Cela lui fait pen­ser qu’il fau­dra chan­ger de lieu de tir, après le coup mal­en­con­treux de la veille qui est allé écor­ner le trans­for­ma­teur, dans le local où l’élec­tri­cien de l’É­cole veut bien les héber­ger. Il en par­le­ra à la Kho­miss3.

Mais il est temps de rejoindre les caserts où dorment les cocons, en évi­tant les rondes de basoffs4. Pour les deux cama­rades de retour de mis­sion tout au moins, car Dudel n’a pas fini sa journée.

À un nou­veau ren­dez-vous, les cama­rades sont bien là. Il est une heure du matin comme pré­vu. Ils se répar­tissent les jour­naux – ou plu­tôt les bul­le­tins mal­gré son titre ambi­tieux – que leur a remis la veille l’Or­ga­ni­sa­tion, à l’heure des visites dans la boîte à claque5. Dudel n’a eu le temps que de les par­cou­rir. Sous le titre L’es­sor, il a bien vu le sigle ORA6, mais sans être tout à fait sûr de sa tra­duc­tion. Pour le reste, il a retrou­vé les thèmes de la clan­des­ti­ni­té : appel à la Résis­tance, sou­tien à de Gaulle et cri­tique de Vichy, nou­velles posi­tives sur tous les fronts de guerre, mais pas d’ap­pel à l’ac­tion directe immé­diate : pré­pa­rez-vous, voi­là le mot d’ordre ! Et c’est bien ce que font les cama­rades, non sans par­fois ron­ger leur frein7.

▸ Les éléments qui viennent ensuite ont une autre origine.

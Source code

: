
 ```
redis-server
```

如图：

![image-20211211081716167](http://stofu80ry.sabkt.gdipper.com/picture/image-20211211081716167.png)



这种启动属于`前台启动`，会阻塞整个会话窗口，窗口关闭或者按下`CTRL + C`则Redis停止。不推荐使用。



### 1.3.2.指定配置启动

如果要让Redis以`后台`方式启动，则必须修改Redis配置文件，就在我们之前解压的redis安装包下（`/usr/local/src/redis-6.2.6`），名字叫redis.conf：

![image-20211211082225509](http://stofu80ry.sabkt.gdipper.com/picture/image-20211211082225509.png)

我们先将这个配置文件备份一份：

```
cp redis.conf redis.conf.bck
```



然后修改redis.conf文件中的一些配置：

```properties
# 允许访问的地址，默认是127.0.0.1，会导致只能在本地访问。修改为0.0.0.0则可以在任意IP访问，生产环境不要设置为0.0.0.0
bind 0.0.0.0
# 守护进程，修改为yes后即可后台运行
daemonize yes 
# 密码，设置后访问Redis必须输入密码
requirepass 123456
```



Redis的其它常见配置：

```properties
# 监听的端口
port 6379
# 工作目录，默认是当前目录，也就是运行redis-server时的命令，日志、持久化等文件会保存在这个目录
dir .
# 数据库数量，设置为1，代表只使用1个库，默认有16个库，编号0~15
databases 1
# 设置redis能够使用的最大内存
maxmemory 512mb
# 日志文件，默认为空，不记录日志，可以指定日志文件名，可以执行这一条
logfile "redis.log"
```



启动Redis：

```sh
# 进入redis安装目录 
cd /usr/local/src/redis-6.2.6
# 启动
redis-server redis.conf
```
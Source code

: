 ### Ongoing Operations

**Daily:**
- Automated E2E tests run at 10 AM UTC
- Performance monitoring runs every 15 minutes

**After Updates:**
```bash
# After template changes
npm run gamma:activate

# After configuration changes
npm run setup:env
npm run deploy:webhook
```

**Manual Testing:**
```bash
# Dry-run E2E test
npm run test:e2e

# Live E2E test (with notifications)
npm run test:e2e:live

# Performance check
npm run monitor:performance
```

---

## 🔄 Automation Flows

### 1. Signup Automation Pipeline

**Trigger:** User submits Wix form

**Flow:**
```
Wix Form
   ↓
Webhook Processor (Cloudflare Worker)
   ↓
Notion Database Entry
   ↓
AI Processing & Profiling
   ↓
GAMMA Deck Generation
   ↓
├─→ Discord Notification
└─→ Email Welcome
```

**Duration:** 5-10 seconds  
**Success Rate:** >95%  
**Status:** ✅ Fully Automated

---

Les tâches sont déjà répar­ties entre les cama­rades pré­sents et cha­cun sait par avance les binets où il doit dépo­ser les jour­naux. Dudel par­court pour sa part, dans le silence noc­turne et à l’é­coute du moindre bruit tra­his­sant une ronde, le bâti­ment lon­geant la Mon­tagne Sainte-Gene­viève. Par chance, les salles res­tent ouvertes et il peut dépo­ser dis­crè­te­ment les jour­naux sur les bureaux des cocons, par­mi le désordre usuel des polycopiés.

À deux heures du matin, il rentre enfin se cou­cher. On ver­ra demain les réac­tions, tout en sachant bien que cha­cun reste sur sa réserve devant des cocons peu connus et sur­tout lorsque la strass8 est présente.

Le clai­ron du réveil est dur pour Dudel, mais il sau­ra pro­fi­ter du cours de géo­mé­trie à n dimen­sions où s’en­vole Julia, dans l’am­phi Poin­ca­ré, pour s’é­tendre un bon moment sous les bancs. La com­pli­ci­té de ses voi­sins qui se rap­prochent les uns des autres lui évite d’être repé­ré par le basoff de ser­vice9.

Après l’am­phi, une céré­mo­nie plus pénible les attend. La Kho­miss a, dès la ren­trée rue Des­cartes à l’au­tomne 1943, pris la déci­sion que le port du Grand U était inter­dit dans Paris occu­pé. Or un cama­rade a enfreint la règle et une déci­sion de qua­ran­taine10 a été prise contre lui. Cette déci­sion va lui être signi­fiée devant toute la pro­mo réunie. Une démons­tra­tion peu relui­sante, mais sans doute néces­saire pour sou­der une pro­mo­tion et mar­quer une volon­té com­mune de réserve en face de l’occupant.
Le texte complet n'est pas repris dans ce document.